Integrantes da sétima edição, o campeão de jiu-jitsu Felipe Cobra e o cantor sertanejo Alberto Cowboy se uniram contra o favorito Diego Alemão e fizeram de tudo para tirá-lo do programa. Quem acabou saindo foram eles, e com uma rejeição altíssima. "Sai pichadão, com 93% e teve um movimento gay para me tirar da casa, porque me tacharam de homofóbico, coisa que nunca fui. Fui mal interpretado numa coisa que falei, mas aqui fora ficou tudo bem e só recebi carinho. Lá dentro, a gente não sabe o poder da palavra", avalia ele, que há dois anos é dono de uma academia de lutas no Leblon. "Conquistei tudo com o meu trabalho, não foi com o programa", afirma.

"Ser o vilão da novela é algo que atrapalha para trabalhos. O vilão não é o cara que faz propaganda, quem faz é o mocinho. Nesse ponto, eu acho que deixei de fazer alguns trabalhos", analisa Alberto, que vive em Belo Horizonte e tem uma hamburgueria e uma consultoria financeira: "Com o tempo, as pessoas vão mudando um pouco de opinião sobre você. Naquele calor do programa, que o telespectador torce por alguém, as pessoas te odeiam, mas tudo passa". 
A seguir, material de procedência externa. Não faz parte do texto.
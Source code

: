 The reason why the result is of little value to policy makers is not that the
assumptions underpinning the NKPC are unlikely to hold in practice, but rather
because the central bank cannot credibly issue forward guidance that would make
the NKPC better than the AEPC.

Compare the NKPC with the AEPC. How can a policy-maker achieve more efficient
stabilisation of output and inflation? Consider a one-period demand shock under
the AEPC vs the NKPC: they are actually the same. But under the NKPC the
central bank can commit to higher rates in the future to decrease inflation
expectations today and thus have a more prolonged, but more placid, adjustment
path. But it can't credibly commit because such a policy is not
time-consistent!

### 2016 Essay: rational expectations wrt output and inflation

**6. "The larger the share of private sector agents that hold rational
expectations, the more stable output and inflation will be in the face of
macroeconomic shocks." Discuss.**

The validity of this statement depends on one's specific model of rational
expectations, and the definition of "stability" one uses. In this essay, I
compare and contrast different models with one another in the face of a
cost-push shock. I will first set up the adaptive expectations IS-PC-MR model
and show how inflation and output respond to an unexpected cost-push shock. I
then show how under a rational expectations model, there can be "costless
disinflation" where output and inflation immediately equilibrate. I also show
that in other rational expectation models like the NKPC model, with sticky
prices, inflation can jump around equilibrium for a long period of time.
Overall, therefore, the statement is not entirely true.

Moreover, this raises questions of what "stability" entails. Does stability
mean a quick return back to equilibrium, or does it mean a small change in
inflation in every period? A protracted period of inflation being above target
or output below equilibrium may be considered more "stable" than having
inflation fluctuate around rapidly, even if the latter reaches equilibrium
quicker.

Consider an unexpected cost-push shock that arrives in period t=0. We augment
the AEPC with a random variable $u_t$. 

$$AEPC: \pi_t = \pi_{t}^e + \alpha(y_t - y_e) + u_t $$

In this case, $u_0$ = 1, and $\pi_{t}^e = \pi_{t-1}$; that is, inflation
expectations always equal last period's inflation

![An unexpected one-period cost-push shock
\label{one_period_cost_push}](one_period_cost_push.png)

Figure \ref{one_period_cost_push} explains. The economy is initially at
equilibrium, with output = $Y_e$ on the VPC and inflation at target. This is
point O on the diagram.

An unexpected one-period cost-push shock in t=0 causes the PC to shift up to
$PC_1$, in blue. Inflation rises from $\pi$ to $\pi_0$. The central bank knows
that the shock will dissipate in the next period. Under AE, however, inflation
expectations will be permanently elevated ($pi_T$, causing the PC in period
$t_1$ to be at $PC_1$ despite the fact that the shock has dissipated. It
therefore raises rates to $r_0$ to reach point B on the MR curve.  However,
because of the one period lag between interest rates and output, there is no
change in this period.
Aliada de Alberto no reality, Analy foi a responsável pelo veto de imunidade a Iris Stefanelli. A atitude da curitibana acabou resultando no sofrido paredão entre Alemão e Iris, e a eliminação de Siri. O público ficou revoltado. Apesar de ter sido ameaçada até de morte aqui fora, Analy conseguiu alavancar sua carreira como DJ e tocou até fora do país. "Não me afetou na minha vida profissonal, o pessoal aqui fora esquece. Claro que quem torcia muito parao casal no jogo, ficou muito bravo comigo. Até hoje as pessoas lembram desse momento", conta a DJ.

'O BBB me projetou'

A 5ª edição também foi repleta de participantes rejeitados. O público foi implacável com o grupo "do mal", liderado por Dr. Gê e Paulo André, o PA. "Sou até hoje o maior vilão do programa. "Vou ficar chateado quando baterem esse título", festeja o médico, que hoje tem um consultório em São Paulo e cuida de pacientes famosos como Thiaguinho e Fernanda Souza: "A vida é feita de dois pilares: capacidade e oportunidade. Querendo ou não, o 'Big Brother' me projetou".

'Quase apanhei na rua'

Com fama mau, o paulista PA teve a chance de "limpar sua barra" pouco tempo depois, através do programa da Sônia Abrão, que o convidou para ser comentarista dos quatros “BBBs” seguintes. “Logo, todo mundo pôde ver que eu sou do bem, engraçado. No 'BBB', eu joguei, e a edição foi contra o meu grupo. Se eu tivesse sido como sou aqui fora, teria levado o prêmio”, analisa ele, lembrando, com humor: "Recebi muita ameaça. Era tão odiado que quase apanhei na rua uma vez".

A máxima "fale mal mas fale de mim" não se aplica para a "X-9" Aline, a carioca que lidera o ranking de rejeição (com 95% num paredão com Grazi Massafera). Hoje funcionária dos Correios e morando em São Paulo, ela ficou com fama de fofoqueira. Aline chegou a ter sua casa, no subúrbio do Rio, pichada. A ex-BBB renega tanto a participação no programa que moveu recentemente uma ação para retirar matérias que falam dela da internet.

Outro que não quer nem ouvir falar no reality show é Airton. Eliminado após uma briga com o favorito Alemão ("De sunga branca!", lembra?), o designer gráfico não dá entrevistas, alegando que o reality só lhe traz problemas.